Faye is a nephilim, the child of an angel father and a mortal mother. She owns a nursery, where her talents for encouraging life and healing are well utilized, as well as sings part-time at a club. She doesn’t have many friends. Touching people shows them too much most times for her to be comfortable. She’s also cut herself off from everything heavenly, since she blames God for the death of her parents and fiancé. A visit from her guardian angel Azal, however, sends her into a tailspin. He wants her to look into a potential rogue angel called Nathan Ink. Nathan tattoos sins onto people’s skin for the world to see and for the bearer to survive, but the mortality rate of his clients is unnaturally high. Faye doesn’t want anything to do with it, but she’s curious enough to at least go check him out. What she doesn’t know is that it’s a ruse. Azal has set her in Nathan’s path for a reason, though he isn’t telling anybody yet what that reason is. The more Faye learns about Nathan, however, the more concerned she gets about his methodology.
There’s more. So, so, so much more. You can read the blurb at the publisher’s site if you want to be spoiled for it, but honestly, I wouldn’t recommend it if you want to be surprised.
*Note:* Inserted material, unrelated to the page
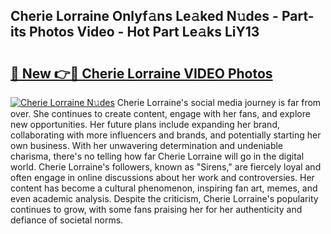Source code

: ## Cherie Lorraine Onlyf𝚊ns Le𝚊ked N𝚞des - Part-its Photos Video - Hot Part Le𝚊ks LiY13

# <h2><a href="http://ab35162.deff.icu/?id=Cherie+Lorraine">🔗 New 👉🔴 Cherie Lorraine VIDEO Photos</a></h2>

[![Cherie Lorraine N𝚞des](https://i.imgur.com/rIISA9y.gif)](http://ab35162.deff.icu/?id=Cherie+Lorraine)
Cherie Lorraine's social media journey is far from over. She continues to create content, engage with her fans, and explore new opportunities. Her future plans include expanding her brand, collaborating with more influencers and brands, and potentially starting her own business. With her unwavering determination and undeniable charisma, there's no telling how far Cherie Lorraine will go in the digital world. Cherie Lorraine's followers, known as "Sirens," are fiercely loyal and often engage in online discussions about her work and controversies. Her content has become a cultural phenomenon, inspiring fan art, memes, and even academic analysis. Despite the criticism, Cherie Lorraine's popularity continues to grow, with some fans praising her for her authenticity and defiance of societal norms.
Because this book offers that in spades. It is twist after twist after twist, some of which left me gasping out loud, almost all of which had me compulsively turning the pages until I was done. It’s not an easy read. The prose is dense, the explanations not always clear, the characters sometimes frustrating. But I couldn’t put the damn thing down, getting increasingly invested in how it was all going to turn out. It doesn’t shy away from the violence that accompanies the darker side of humanity, but at the same time, there’s a certain hope that permeates Faye, brightening the path of the story more than once. I felt much as she did for a good part of the story, especially in regards to her contradictory feelings for Nathan in the first half. He is not your typical angel. His methods are twisted and dark, incredibly nihilistic in tone and deed. Whenever he’s on the page in that first half, the story becomes almost bleak, slowing my reading down even further. I didn’t stop, though. I couldn’t. I needed to know what happened next.
Bear in mind that this is not a romance. It’s not sold as one at Lyrical, and it doesn’t fall within the genre parameters. Expect a romance, and you’ll be disappointed. I knew all this, but the last chapter still managed to upset me, mostly because I’d become so emotionally involved with everyone. As a result, it’s a mild detraction in my overall enjoyment.
Due to the level of violence in this, it’s probably not for those who are bothered by it. And I do wish the editors and the author had taken better care with the use of apostrophes. Their misuse was starting to annoy me about halfway through (you’re for your, possessive apostrophes in the wrong place, apostrophes used on a plural word that wasn’t possessive, etc.). It complicated an already dense read, no matter how compulsive it was. In spite of that and my other minor concerns, however, this remains one of the more memorable, intense reads I’ve had in a very long time.